▸ **Task details**:
Please restate each line of the material word for word and omit any pictures.

Top of Exercise material

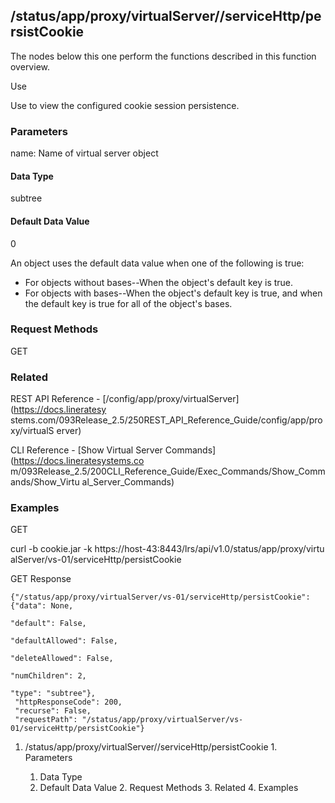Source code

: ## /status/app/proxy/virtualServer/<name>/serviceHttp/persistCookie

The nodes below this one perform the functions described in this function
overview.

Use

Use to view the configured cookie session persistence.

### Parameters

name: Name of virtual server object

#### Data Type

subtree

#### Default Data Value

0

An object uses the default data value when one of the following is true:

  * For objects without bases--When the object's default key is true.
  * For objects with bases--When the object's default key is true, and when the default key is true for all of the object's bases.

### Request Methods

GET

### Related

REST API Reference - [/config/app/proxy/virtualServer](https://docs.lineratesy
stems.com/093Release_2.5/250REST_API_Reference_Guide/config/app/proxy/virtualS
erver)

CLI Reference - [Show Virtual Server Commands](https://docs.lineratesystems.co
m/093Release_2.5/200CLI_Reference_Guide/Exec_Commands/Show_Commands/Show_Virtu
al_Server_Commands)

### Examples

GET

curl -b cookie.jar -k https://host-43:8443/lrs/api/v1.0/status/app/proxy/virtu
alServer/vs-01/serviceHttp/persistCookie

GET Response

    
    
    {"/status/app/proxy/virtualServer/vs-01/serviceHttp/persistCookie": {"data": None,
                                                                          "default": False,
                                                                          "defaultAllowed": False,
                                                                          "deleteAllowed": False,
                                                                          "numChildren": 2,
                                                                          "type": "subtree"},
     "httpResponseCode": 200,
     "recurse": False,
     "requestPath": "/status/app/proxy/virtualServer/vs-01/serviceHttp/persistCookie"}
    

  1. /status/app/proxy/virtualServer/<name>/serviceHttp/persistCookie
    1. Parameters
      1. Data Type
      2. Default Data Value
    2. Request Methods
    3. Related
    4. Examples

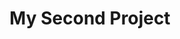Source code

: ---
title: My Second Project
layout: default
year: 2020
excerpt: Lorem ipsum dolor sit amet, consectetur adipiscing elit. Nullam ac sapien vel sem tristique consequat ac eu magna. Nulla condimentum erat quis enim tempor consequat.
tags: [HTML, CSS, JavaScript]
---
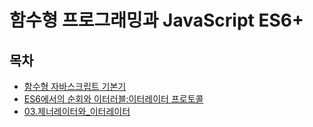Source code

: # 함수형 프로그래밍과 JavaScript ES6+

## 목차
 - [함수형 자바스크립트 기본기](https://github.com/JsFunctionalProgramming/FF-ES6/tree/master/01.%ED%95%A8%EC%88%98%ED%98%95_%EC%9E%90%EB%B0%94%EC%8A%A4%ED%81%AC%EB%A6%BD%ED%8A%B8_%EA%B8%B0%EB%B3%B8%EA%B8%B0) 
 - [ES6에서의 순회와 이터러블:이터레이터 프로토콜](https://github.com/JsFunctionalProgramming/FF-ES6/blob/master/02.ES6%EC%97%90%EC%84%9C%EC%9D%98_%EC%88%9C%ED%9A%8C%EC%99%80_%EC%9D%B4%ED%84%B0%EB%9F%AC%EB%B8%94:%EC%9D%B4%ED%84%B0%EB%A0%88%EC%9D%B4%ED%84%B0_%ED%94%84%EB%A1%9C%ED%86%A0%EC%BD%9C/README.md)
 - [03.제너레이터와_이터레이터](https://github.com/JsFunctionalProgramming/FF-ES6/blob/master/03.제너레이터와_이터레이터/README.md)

Bottom of Exercise material

▸ **Answer box**:
Source code

: ## /status/app/proxy/virtualServer/<name>/serviceHttp/persistCookie

The nodes below this one perform the functions described in this function
overview.

Use

Use to view the configured cookie session persistence.

### Parameters

name: Name of virtual server object

#### Data Type

subtree

#### Default Data Value

0

An object uses the default data value when one of the following is true:

  * For objects without bases--When the object's default key is true.
  * For objects with bases--When the object's default key is true, and when the default key is true for all of the object's bases.

### Request Methods

GET

### Related

REST API Reference - [/config/app/proxy/virtualServer](https://docs.lineratesy
stems.com/093Release_2.5/250REST_API_Reference_Guide/config/app/proxy/virtualS
erver)

CLI Reference - [Show Virtual Server Commands](https://docs.lineratesystems.co
m/093Release_2.5/200CLI_Reference_Guide/Exec_Commands/Show_Commands/Show_Virtu
al_Server_Commands)

### Examples

GET

curl -b cookie.jar -k https://host-43:8443/lrs/api/v1.0/status/app/proxy/virtu
alServer/vs-01/serviceHttp/persistCookie

GET Response

    
    
    {"/status/app/proxy/virtualServer/vs-01/serviceHttp/persistCookie": {"data": None,
                                                                          "default": False,
                                                                          "defaultAllowed": False,
                                                                          "deleteAllowed": False,
                                                                          "numChildren": 2,
                                                                          "type": "subtree"},
     "httpResponseCode": 200,
     "recurse": False,
     "requestPath": "/status/app/proxy/virtualServer/vs-01/serviceHttp/persistCookie"}
    

  1. /status/app/proxy/virtualServer/<name>/serviceHttp/persistCookie
    1. Parameters
      1. Data Type
      2. Default Data Value
    2. Request Methods
    3. Related
    4. Examples

Source code

: ---
title: My Second Project
layout: default
year: 2020
excerpt: Lorem ipsum dolor sit amet, consectetur adipiscing elit. Nullam ac sapien vel sem tristique consequat ac eu magna. Nulla condimentum erat quis enim tempor consequat.
tags: [HTML, CSS, JavaScript]
---
Source code

: # 함수형 프로그래밍과 JavaScript ES6+

## 목차
 - [함수형 자바스크립트 기본기](https://github.com/JsFunctionalProgramming/FF-ES6/tree/master/01.%ED%95%A8%EC%88%98%ED%98%95_%EC%9E%90%EB%B0%94%EC%8A%A4%ED%81%AC%EB%A6%BD%ED%8A%B8_%EA%B8%B0%EB%B3%B8%EA%B8%B0) 
 - [ES6에서의 순회와 이터러블:이터레이터 프로토콜](https://github.com/JsFunctionalProgramming/FF-ES6/blob/master/02.ES6%EC%97%90%EC%84%9C%EC%9D%98_%EC%88%9C%ED%9A%8C%EC%99%80_%EC%9D%B4%ED%84%B0%EB%9F%AC%EB%B8%94:%EC%9D%B4%ED%84%B0%EB%A0%88%EC%9D%B4%ED%84%B0_%ED%94%84%EB%A1%9C%ED%86%A0%EC%BD%9C/README.md)
 - [03.제너레이터와_이터레이터](https://github.com/JsFunctionalProgramming/FF-ES6/blob/master/03.제너레이터와_이터레이터/README.md)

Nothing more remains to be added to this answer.